Раса и душа.Смысл телесных форм - [2]
Человек действия. Нордическая раса
<…> Мы описываем линии головы такими словами, как устремленная вперед, сильно приподнятая, вырывающаяся, с размахом, выступающая, с четкими контурами, узкая, четко обрисованная, стройная. Все эти слова указывают на движение вперед или вверх или на определенную траекторию возможного движения. Это движение мы попытаемся обозначить одним словом: размах. Несомненно, здесь, хотя мы описываем телесные формы, в конечном счете имеются, в виду движения, которые берут свое начало не в телесном, а только нуждаются в телесном для того, чтобы через него осуществиться в видимом мире. Все употребленные нами выше слова указывают, в конечном счете, на движения души. Будучи сами по себе невидимыми, они могут выражаться внешне только при посредстве тела.
Таким образом, душа движется, притом определенным образом. У одних душ одна манера движения, у других другая. Точнее говоря, каждый вид души имеет особый способ движения. Душа одного вида движется так, что к ней подходят употребленные выше слова, души других видов имеют иные движения, и мы должны найти для них иные слова. Душевное переживание в его телесном проявлении можно обрисовать линиями, т. е. душевное переживание тоже имеет свою содержание и форму. Поэтому мы сокращенно говорим о форме души, которая ищет своего выражения в телесных проявлениях и нуждается для этой цели в соответствующем инструменте, в теле соответствующей формы.
Кроме слов, которые помогают нам описать движения души, ее формирующую сущность, мы используем и другие слова, такие как надежность, способность к пониманию, активность, не имеющие ничего общего с формой души. Эти слова обозначают отдельные качества, которые можно встретить при самых различных формах, а не только при ранее описанной. Мы покажем и другие формы с замкнутыми контурами и собственным законом и обнаружим, что употребленные только что для обозначения качеств слова применимы и в этих случаях не к каждому человеку, имеющему данные формы в отдельности <…> Закон формы ничего не говорит о том, обладает ли отдельный человек с такими формами способностью к пониманию или нет: этот закон описывает не ум, а движения ума, если таковой имеется. По этому же закону можно быть и дураком: тогда он определяет способ проявления глупости.

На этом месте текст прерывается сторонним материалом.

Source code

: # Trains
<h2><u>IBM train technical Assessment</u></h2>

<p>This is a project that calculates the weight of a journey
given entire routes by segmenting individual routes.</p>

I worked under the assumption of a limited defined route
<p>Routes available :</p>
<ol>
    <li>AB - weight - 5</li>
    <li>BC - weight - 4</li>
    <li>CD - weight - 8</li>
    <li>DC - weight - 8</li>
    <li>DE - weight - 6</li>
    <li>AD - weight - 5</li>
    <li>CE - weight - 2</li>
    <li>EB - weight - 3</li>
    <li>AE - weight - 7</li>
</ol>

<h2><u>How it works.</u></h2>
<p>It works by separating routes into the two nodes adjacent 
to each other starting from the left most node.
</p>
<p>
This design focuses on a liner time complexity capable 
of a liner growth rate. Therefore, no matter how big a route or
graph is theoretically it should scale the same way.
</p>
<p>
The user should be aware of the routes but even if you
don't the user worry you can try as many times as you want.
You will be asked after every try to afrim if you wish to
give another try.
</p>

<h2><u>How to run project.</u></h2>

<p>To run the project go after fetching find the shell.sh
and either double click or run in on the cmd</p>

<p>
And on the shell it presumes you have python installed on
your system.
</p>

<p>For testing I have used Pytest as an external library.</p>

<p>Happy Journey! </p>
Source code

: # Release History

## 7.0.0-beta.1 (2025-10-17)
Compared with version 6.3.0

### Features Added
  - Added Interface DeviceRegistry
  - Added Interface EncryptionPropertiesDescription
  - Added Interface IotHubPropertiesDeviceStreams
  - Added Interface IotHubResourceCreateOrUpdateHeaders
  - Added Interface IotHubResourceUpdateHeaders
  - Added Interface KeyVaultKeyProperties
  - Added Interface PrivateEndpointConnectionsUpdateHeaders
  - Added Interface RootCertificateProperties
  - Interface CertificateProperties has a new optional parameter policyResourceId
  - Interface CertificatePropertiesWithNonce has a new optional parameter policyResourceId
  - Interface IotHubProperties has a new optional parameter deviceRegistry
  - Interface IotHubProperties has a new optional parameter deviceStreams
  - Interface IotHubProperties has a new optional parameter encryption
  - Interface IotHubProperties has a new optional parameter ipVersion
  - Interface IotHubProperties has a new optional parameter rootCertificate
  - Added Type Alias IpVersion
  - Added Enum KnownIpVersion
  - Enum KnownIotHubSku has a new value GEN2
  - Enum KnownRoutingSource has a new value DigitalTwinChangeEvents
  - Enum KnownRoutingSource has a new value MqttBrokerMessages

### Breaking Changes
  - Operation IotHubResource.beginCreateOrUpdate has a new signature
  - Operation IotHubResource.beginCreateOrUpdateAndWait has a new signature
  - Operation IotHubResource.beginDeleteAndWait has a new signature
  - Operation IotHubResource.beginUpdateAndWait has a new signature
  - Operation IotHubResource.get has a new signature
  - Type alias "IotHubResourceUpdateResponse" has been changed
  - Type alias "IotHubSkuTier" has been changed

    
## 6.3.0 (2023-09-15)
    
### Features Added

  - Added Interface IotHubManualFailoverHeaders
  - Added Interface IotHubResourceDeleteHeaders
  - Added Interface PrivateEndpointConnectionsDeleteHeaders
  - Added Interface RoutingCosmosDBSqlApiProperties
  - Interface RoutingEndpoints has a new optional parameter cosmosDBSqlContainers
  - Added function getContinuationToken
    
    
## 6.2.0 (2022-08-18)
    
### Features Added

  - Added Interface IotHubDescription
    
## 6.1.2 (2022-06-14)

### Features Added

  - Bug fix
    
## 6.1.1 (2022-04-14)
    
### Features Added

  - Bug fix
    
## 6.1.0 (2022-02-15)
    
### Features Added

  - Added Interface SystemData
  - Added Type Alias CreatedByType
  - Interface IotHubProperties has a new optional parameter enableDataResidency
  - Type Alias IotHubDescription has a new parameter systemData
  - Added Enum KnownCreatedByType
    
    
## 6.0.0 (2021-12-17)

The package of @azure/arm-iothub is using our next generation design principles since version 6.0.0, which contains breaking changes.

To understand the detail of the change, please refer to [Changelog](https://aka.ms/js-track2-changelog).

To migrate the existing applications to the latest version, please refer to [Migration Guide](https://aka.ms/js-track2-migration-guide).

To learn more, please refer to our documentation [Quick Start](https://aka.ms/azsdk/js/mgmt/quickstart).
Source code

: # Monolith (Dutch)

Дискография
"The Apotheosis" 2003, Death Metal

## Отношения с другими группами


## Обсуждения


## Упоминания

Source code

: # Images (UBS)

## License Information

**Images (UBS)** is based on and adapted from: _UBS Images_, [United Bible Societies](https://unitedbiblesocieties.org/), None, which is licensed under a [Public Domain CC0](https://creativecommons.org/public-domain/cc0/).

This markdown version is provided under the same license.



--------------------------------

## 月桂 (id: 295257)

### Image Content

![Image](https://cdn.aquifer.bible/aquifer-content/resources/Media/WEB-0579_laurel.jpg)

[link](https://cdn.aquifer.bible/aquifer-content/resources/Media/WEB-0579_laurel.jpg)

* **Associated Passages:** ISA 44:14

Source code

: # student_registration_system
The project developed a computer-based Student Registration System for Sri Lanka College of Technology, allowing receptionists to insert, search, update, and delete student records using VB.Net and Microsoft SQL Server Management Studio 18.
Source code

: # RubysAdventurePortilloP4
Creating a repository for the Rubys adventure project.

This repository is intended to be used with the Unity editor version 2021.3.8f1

То, что мы называем здесь формой, влияет на то, что называется характером человека, но форма и характер это не одно и то же <…>
<…> Одинаково действует закон формы, который определяет движения души и их телесное проявление в телах со сходными формами. Различными будут свойства характеров, но одинаковым стиль разных характеров.
Мы будем впредь называть всю закономерную взаимосвязь между движениями души и контурами телесных форм (короче говоря, между формами души и тела) стилем формы.
Это слово многозначно и употребляется в других науках в ином смысле, например, для обозначения разновидностей культур в разные эпохи, но оно вполне пригодно для наших целей. Используемое же нами понятие стиля скорее соотносится с тем, что называется стилем в искусствоведении <…>
<…> Мы установили ряд свойств характера, такие как твердость, скрытность, холодная твердость, доходящая до черствости, свободная веселость и доброта, беспощадность к себе из чувства долга и ответственности.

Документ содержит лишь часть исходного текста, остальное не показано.